_WHAT TO DO_
Answer with a single number, the count of lines in the material below that contain the word "properly".

_DATASET RECORDS_
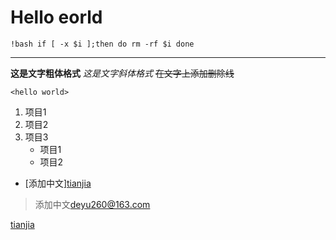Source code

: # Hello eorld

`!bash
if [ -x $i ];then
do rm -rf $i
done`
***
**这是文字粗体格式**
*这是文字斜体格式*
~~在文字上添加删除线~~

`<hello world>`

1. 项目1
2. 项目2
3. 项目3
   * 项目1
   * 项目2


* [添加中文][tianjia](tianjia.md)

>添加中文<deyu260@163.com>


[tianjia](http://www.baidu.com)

* * *

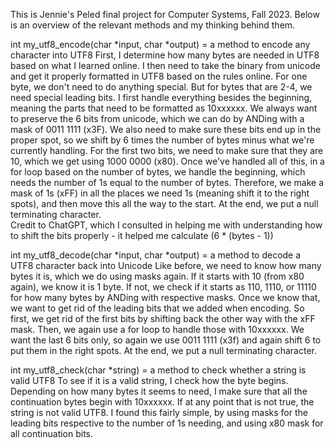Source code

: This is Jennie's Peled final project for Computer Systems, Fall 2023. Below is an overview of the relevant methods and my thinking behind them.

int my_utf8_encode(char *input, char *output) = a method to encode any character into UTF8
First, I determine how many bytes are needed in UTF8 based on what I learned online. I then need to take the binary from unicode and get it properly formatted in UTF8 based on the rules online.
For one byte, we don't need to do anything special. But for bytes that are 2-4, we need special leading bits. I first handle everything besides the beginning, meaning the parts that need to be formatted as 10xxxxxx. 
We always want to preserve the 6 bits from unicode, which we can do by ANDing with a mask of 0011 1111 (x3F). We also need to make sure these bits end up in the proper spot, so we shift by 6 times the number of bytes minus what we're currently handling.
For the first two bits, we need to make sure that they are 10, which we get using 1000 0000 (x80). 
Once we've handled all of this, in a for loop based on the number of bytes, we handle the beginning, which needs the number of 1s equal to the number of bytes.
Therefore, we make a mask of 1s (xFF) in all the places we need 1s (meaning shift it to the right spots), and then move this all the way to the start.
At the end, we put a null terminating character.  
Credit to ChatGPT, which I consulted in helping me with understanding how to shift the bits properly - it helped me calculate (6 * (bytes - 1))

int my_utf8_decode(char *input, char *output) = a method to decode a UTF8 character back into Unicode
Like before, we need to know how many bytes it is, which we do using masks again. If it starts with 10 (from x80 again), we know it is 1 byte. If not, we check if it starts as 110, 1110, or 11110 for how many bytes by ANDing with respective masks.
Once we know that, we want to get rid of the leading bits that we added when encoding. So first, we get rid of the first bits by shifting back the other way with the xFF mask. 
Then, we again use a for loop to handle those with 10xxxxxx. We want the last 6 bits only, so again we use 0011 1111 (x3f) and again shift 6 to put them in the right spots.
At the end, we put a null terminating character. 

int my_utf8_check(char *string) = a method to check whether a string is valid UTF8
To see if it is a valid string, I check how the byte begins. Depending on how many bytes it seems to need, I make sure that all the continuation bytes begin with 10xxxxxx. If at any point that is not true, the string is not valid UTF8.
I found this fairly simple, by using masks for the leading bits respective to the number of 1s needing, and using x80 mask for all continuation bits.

...

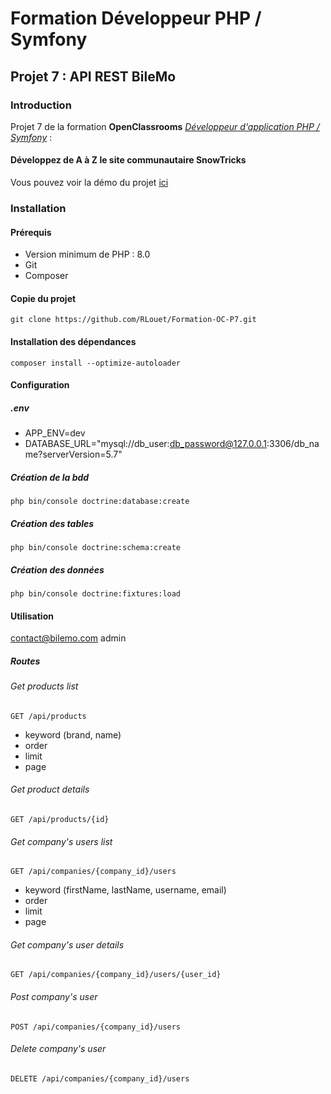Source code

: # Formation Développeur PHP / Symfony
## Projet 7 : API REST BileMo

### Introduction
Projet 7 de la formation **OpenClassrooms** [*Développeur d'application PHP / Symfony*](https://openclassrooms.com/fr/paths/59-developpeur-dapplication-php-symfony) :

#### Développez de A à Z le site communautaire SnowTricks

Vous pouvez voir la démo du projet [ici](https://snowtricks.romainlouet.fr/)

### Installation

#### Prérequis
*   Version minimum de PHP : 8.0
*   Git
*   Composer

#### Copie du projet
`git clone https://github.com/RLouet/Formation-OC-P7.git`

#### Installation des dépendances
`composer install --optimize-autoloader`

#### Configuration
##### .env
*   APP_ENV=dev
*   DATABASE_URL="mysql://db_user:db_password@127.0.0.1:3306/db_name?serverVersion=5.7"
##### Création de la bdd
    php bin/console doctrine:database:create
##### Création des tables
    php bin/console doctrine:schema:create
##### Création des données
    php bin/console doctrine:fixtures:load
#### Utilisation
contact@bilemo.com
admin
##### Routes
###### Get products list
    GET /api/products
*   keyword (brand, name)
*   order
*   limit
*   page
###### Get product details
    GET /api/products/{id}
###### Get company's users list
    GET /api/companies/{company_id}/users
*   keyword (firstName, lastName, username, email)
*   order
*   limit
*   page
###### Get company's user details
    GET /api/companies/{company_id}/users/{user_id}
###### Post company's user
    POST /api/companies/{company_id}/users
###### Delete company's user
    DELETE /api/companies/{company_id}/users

_RESULT FOR THIS TASK_
2